= DATASET EXTRACT =
--------------------------------

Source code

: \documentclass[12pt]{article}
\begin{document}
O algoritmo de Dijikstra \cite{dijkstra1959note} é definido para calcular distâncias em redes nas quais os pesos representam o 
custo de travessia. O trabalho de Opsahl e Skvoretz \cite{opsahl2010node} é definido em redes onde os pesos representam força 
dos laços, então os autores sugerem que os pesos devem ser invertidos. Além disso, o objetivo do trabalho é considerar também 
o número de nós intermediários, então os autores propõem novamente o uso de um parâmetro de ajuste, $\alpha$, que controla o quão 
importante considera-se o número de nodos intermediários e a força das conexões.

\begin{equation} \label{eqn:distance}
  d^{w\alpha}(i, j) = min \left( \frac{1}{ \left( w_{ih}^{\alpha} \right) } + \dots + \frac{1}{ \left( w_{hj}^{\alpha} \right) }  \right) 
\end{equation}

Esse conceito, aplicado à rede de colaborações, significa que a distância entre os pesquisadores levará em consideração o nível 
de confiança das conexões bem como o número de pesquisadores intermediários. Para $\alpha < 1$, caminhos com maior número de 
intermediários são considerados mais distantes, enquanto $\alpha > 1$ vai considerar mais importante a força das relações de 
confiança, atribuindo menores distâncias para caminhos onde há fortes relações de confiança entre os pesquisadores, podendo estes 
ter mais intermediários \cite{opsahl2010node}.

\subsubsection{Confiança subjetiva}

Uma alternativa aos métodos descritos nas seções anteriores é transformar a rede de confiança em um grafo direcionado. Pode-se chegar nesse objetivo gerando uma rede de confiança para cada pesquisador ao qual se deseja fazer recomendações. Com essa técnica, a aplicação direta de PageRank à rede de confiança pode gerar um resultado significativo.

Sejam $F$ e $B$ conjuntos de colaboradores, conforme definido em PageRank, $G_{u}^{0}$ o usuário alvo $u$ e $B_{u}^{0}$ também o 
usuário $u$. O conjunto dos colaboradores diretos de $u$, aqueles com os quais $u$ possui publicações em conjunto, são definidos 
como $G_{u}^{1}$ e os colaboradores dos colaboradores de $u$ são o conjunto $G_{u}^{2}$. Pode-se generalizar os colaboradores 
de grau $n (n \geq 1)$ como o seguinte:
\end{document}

--------------------------------

Transcribe all the entries, keeping each one exactly as it is.

Source code

: \documentclass[12pt]{article}
\begin{document}
O algoritmo de Dijikstra \cite{dijkstra1959note} é definido para calcular distâncias em redes nas quais os pesos representam o 
custo de travessia. O trabalho de Opsahl e Skvoretz \cite{opsahl2010node} é definido em redes onde os pesos representam força 
dos laços, então os autores sugerem que os pesos devem ser invertidos. Além disso, o objetivo do trabalho é considerar também 
o número de nós intermediários, então os autores propõem novamente o uso de um parâmetro de ajuste, $\alpha$, que controla o quão 
importante considera-se o número de nodos intermediários e a força das conexões.

\begin{equation} \label{eqn:distance}
  d^{w\alpha}(i, j) = min \left( \frac{1}{ \left( w_{ih}^{\alpha} \right) } + \dots + \frac{1}{ \left( w_{hj}^{\alpha} \right) }  \right) 
\end{equation}

Esse conceito, aplicado à rede de colaborações, significa que a distância entre os pesquisadores levará em consideração o nível 
de confiança das conexões bem como o número de pesquisadores intermediários. Para $\alpha < 1$, caminhos com maior número de 
intermediários são considerados mais distantes, enquanto $\alpha > 1$ vai considerar mais importante a força das relações de 
confiança, atribuindo menores distâncias para caminhos onde há fortes relações de confiança entre os pesquisadores, podendo estes 
ter mais intermediários \cite{opsahl2010node}.

\subsubsection{Confiança subjetiva}

Uma alternativa aos métodos descritos nas seções anteriores é transformar a rede de confiança em um grafo direcionado. Pode-se chegar nesse objetivo gerando uma rede de confiança para cada pesquisador ao qual se deseja fazer recomendações. Com essa técnica, a aplicação direta de PageRank à rede de confiança pode gerar um resultado significativo.

Sejam $F$ e $B$ conjuntos de colaboradores, conforme definido em PageRank, $G_{u}^{0}$ o usuário alvo $u$ e $B_{u}^{0}$ também o 
usuário $u$. O conjunto dos colaboradores diretos de $u$, aqueles com os quais $u$ possui publicações em conjunto, são definidos 
como $G_{u}^{1}$ e os colaboradores dos colaboradores de $u$ são o conjunto $G_{u}^{2}$. Pode-se generalizar os colaboradores 
de grau $n (n \geq 1)$ como o seguinte:
\end{document}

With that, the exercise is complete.